Your goal =>
Report how many lines of the material contain the string "registered". Add nothing beyond the number.
Top of Records to process
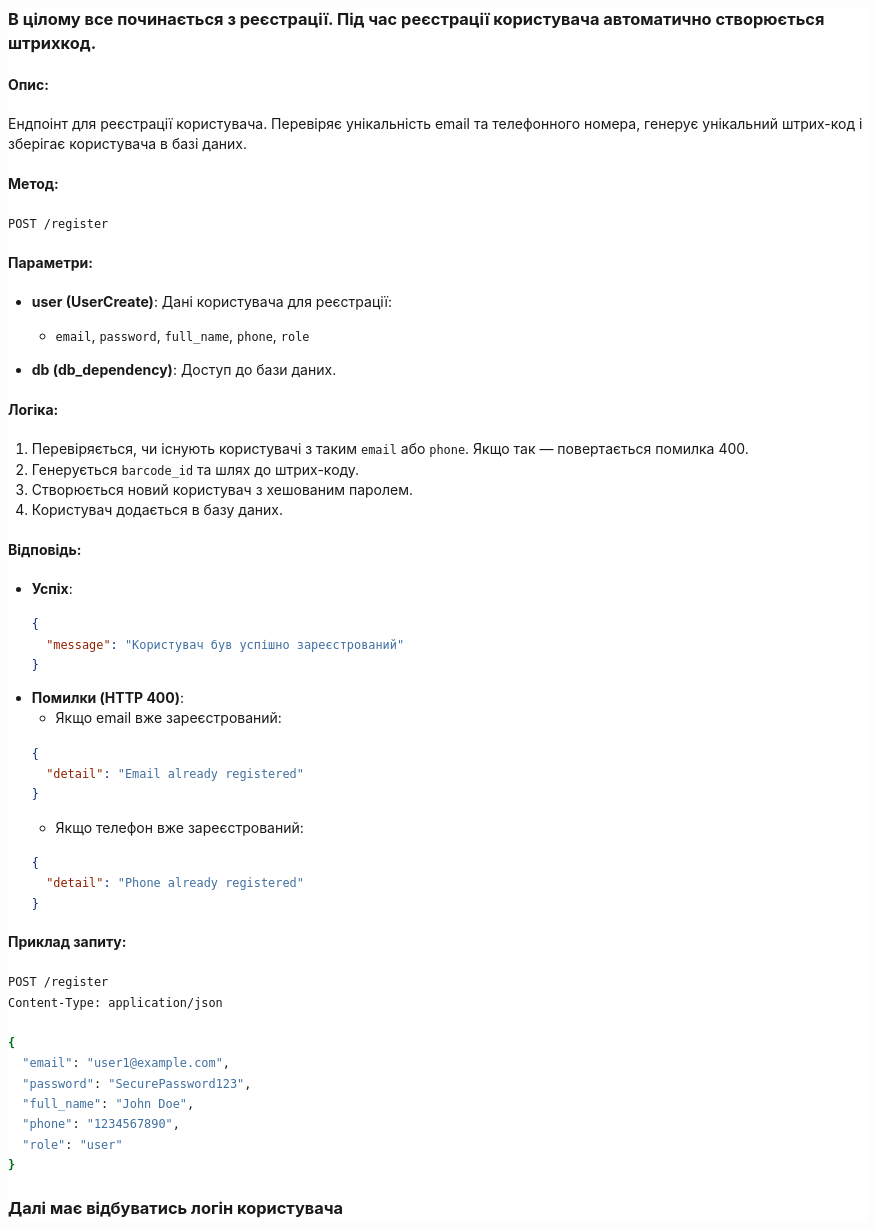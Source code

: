 ### В цілому все починається з реєстрації. Під час реєстрації користувача автоматично створюється штрихкод.

#### Опис:
Ендпоінт для реєстрації користувача. Перевіряє унікальність email та телефонного номера, генерує унікальний штрих-код і зберігає користувача в базі даних.

#### Метод:
`POST /register`

#### Параметри:
- **user (UserCreate)**: Дані користувача для реєстрації:
  - `email`, `password`, `full_name`, `phone`, `role`
  
- **db (db_dependency)**: Доступ до бази даних.

#### Логіка:
1. Перевіряється, чи існують користувачі з таким `email` або `phone`. Якщо так — повертається помилка 400.
2. Генерується `barcode_id` та шлях до штрих-коду.
3. Створюється новий користувач з хешованим паролем.
4. Користувач додається в базу даних.

#### Відповідь:
- **Успіх**:
  ```json
  {
    "message": "Користувач був успішно зареєстрований"
  }
  ```
- **Помилки (HTTP 400)**:
  - Якщо email вже зареєстрований:
  ```json
  {
    "detail": "Email already registered"
  }
  ```
  - Якщо телефон вже зареєстрований:
  ```json
  {
    "detail": "Phone already registered"
  }
  ```

#### Приклад запиту:
```bash
POST /register
Content-Type: application/json

{
  "email": "user1@example.com",
  "password": "SecurePassword123",
  "full_name": "John Doe",
  "phone": "1234567890",
  "role": "user"
}
```
### Далі має відбуватись логін користувача
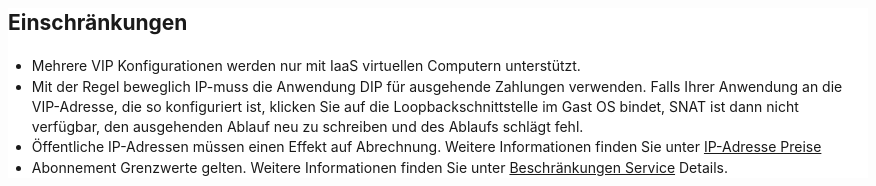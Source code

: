 ## <a name="limitations"></a>Einschränkungen

* Mehrere VIP Konfigurationen werden nur mit IaaS virtuellen Computern unterstützt.
* Mit der Regel beweglich IP-muss die Anwendung DIP für ausgehende Zahlungen verwenden. Falls Ihrer Anwendung an die VIP-Adresse, die so konfiguriert ist, klicken Sie auf die Loopbackschnittstelle im Gast OS bindet, SNAT ist dann nicht verfügbar, den ausgehenden Ablauf neu zu schreiben und des Ablaufs schlägt fehl.
* Öffentliche IP-Adressen müssen einen Effekt auf Abrechnung. Weitere Informationen finden Sie unter [IP-Adresse Preise](https://azure.microsoft.com/pricing/details/ip-addresses/)
* Abonnement Grenzwerte gelten. Weitere Informationen finden Sie unter [Beschränkungen Service](../azure-subscription-service-limits.md#networking-limits) Details.
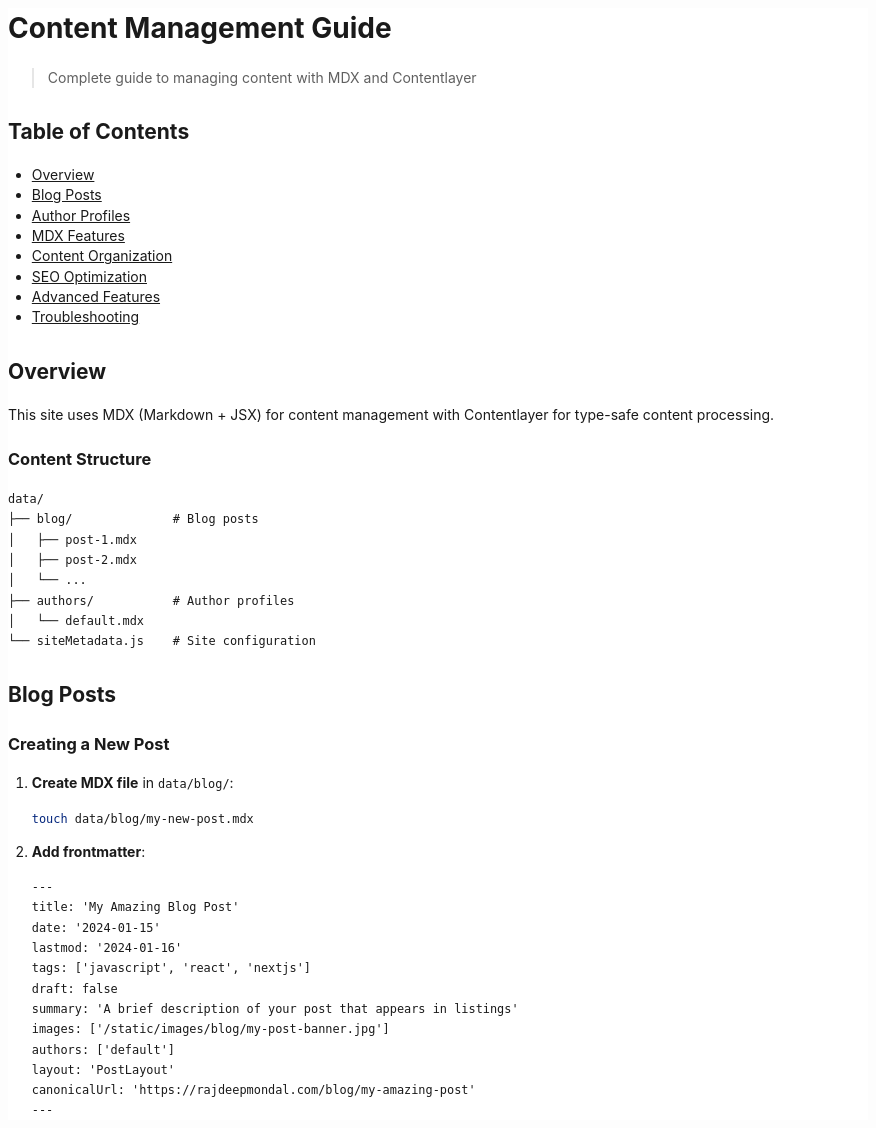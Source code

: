 # Content Management Guide

> Complete guide to managing content with MDX and Contentlayer

## Table of Contents

- [Overview](#overview)
- [Blog Posts](#blog-posts)
- [Author Profiles](#author-profiles)
- [MDX Features](#mdx-features)
- [Content Organization](#content-organization)
- [SEO Optimization](#seo-optimization)
- [Advanced Features](#advanced-features)
- [Troubleshooting](#troubleshooting)

## Overview

This site uses MDX (Markdown + JSX) for content management with Contentlayer for type-safe content processing.

### Content Structure

```
data/
├── blog/              # Blog posts
│   ├── post-1.mdx
│   ├── post-2.mdx
│   └── ...
├── authors/           # Author profiles
│   └── default.mdx
└── siteMetadata.js    # Site configuration
```

## Blog Posts

### Creating a New Post

1. **Create MDX file** in `data/blog/`:

   ```bash
   touch data/blog/my-new-post.mdx
   ```

2. **Add frontmatter**:

   ```mdx
   ---
   title: 'My Amazing Blog Post'
   date: '2024-01-15'
   lastmod: '2024-01-16'
   tags: ['javascript', 'react', 'nextjs']
   draft: false
   summary: 'A brief description of your post that appears in listings'
   images: ['/static/images/blog/my-post-banner.jpg']
   authors: ['default']
   layout: 'PostLayout'
   canonicalUrl: 'https://rajdeepmondal.com/blog/my-amazing-post'
   ---
   ```
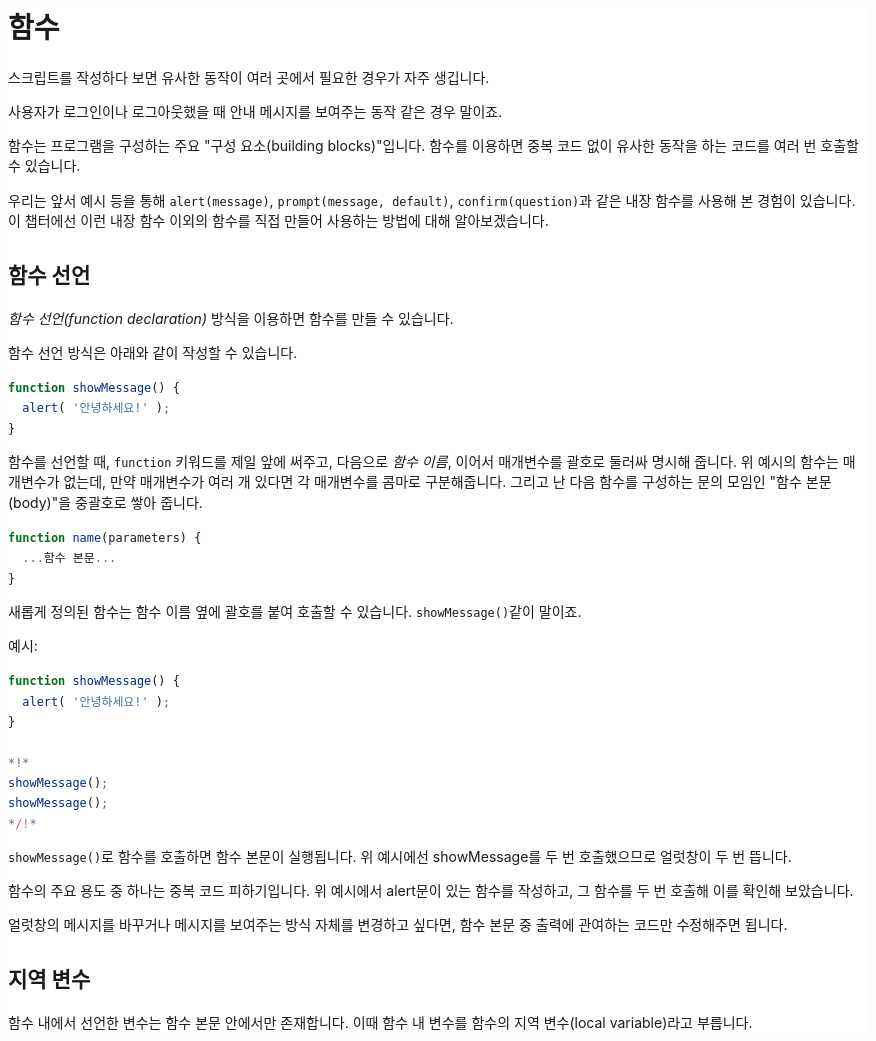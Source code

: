 # 함수

스크립트를 작성하다 보면 유사한 동작이 여러 곳에서 필요한 경우가 자주 생깁니다.

사용자가 로그인이나 로그아웃했을 때 안내 메시지를 보여주는 동작 같은 경우 말이죠.

함수는 프로그램을 구성하는 주요 "구성 요소(building blocks)"입니다. 함수를 이용하면 중복 코드 없이 유사한 동작을 하는 코드를 여러 번 호출할 수 있습니다. 

우리는 앞서 예시 등을 통해 `alert(message)`, `prompt(message, default)`, `confirm(question)`과 같은 내장 함수를 사용해 본 경험이 있습니다. 이 챕터에선 이런 내장 함수 이외의 함수를 직접 만들어 사용하는 방법에 대해 알아보겠습니다.

## 함수 선언

*함수 선언(function declaration)* 방식을 이용하면 함수를 만들 수 있습니다.

함수 선언 방식은 아래와 같이 작성할 수 있습니다.

```js
function showMessage() {
  alert( '안녕하세요!' );
}
```

함수를 선언할 때, `function` 키워드를 제일 앞에 써주고, 다음으로 *함수 이름*, 이어서 매개변수를 괄호로 둘러싸 명시해 줍니다. 위 예시의 함수는 매개변수가 없는데, 만약 매개변수가 여러 개 있다면 각 매개변수를 콤마로 구분해줍니다. 그리고 난 다음 함수를 구성하는 문의 모임인 "함수 본문(body)"을 중괄호로 쌓아 줍니다.

```js
function name(parameters) {
  ...함수 본문...
}
```

새롭게 정의된 함수는 함수 이름 옆에 괄호를 붙여 호출할 수 있습니다. `showMessage()`같이 말이죠. 

예시:

```js run
function showMessage() {
  alert( '안녕하세요!' );
}

*!*
showMessage();
showMessage();
*/!*
```

`showMessage()`로 함수를 호출하면 함수 본문이 실행됩니다. 위 예시에선 showMessage를 두 번 호출했으므로 얼럿창이 두 번 뜹니다.

함수의 주요 용도 중 하나는 중복 코드 피하기입니다. 위 예시에서 alert문이 있는 함수를 작성하고, 그 함수를 두 번 호출해 이를 확인해 보았습니다.

얼럿창의 메시지를 바꾸거나 메시지를 보여주는 방식 자체를 변경하고 싶다면, 함수 본문 중 출력에 관여하는 코드만 수정해주면 됩니다.

## 지역 변수

함수 내에서 선언한 변수는 함수 본문 안에서만 존재합니다. 이때 함수 내 변수를 함수의 지역 변수(local variable)라고 부릅니다.
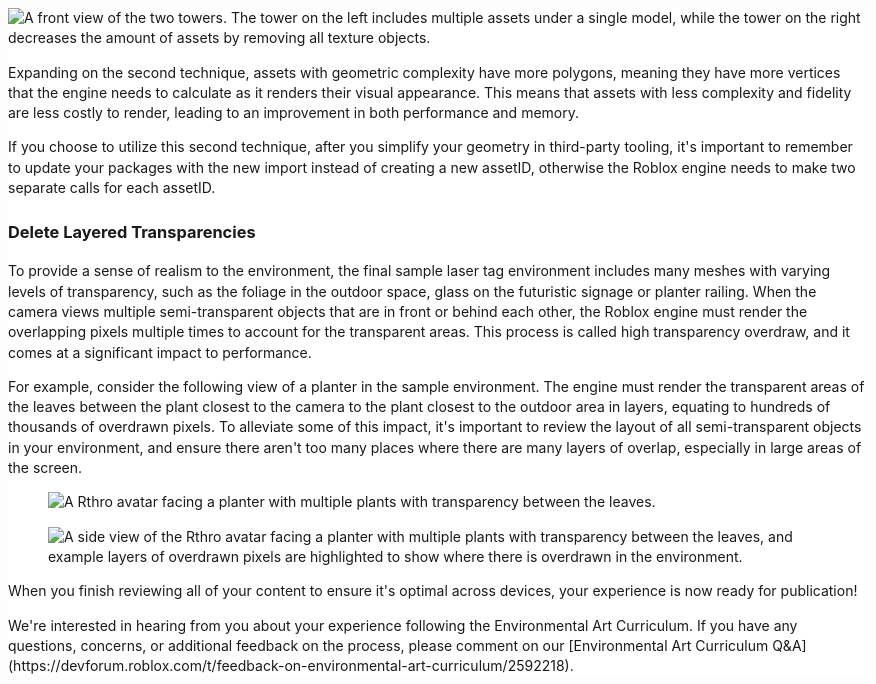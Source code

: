 <img src="../../../assets/tutorials/environmental-art-curriculum/Section5/OptimizingGeo-Towers.jpg" alt="A front view of the two towers. The tower on the left includes multiple assets under a single model, while the tower on the right decreases the amount of assets by removing all texture objects." width="100%"/>

Expanding on the second technique, assets with geometric complexity have more polygons, meaning they have more vertices that the engine needs to calculate as it renders their visual appearance. This means that assets with less complexity and fidelity are less costly to render, leading to an improvement in both performance and memory.

<Alert severity="warning">
If you choose to utilize this second technique, after you simplify your geometry in third-party tooling, it's important to remember to update your packages with the new import instead of creating a new assetID, otherwise the Roblox engine needs to make two separate calls for each assetID.
</Alert>

### Delete Layered Transparencies

To provide a sense of realism to the environment, the final sample laser tag environment includes many meshes with varying levels of transparency, such as the foliage in the outdoor space, glass on the futuristic signage or planter railing. When the camera views multiple semi-transparent objects that are in front or behind each other, the Roblox engine must render the overlapping pixels multiple times to account for the
transparent areas. This process is called high transparency overdraw, and it comes at a significant impact to performance.

For example, consider the following view of a planter in the sample environment. The engine must render the transparent areas of the leaves between the plant closest to the camera to the plant closest to the outdoor area in layers, equating to hundreds of thousands of overdrawn pixels. To alleviate some of this impact, it's important to review the layout of all semi-transparent objects in your environment, and ensure there aren't too many places where there are many layers of overlap, especially in large areas of the screen.

<GridContainer numColumns="2">
  <figure>
    <img src="../../../assets/tutorials/environmental-art-curriculum/Section5/LayeredTransparencies-Left.jpg" alt="A Rthro avatar facing a planter with multiple plants with transparency between the leaves." width="100%"/>
  </figure>
  <figure>
    <img src="../../../assets/tutorials/environmental-art-curriculum/Section5/LayeredTransparencies-Right.jpg" alt="A side view of the Rthro avatar facing a planter with multiple plants with transparency between the leaves, and example layers of overdrawn pixels are highlighted to show where there is overdrawn in the environment." width="100%"/>
  </figure>
</GridContainer>

When you finish reviewing all of your content to ensure it's optimal across devices, your experience is now ready for publication!

<Alert severity="info">
We're interested in hearing from you about your experience following the Environmental Art Curriculum. If you have any questions, concerns, or additional feedback on the process, please comment on our [Environmental Art Curriculum Q&A](https://devforum.roblox.com/t/feedback-on-environmental-art-curriculum/2592218).
</Alert>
Bottom of Records to process
Answer for this exercise =>
2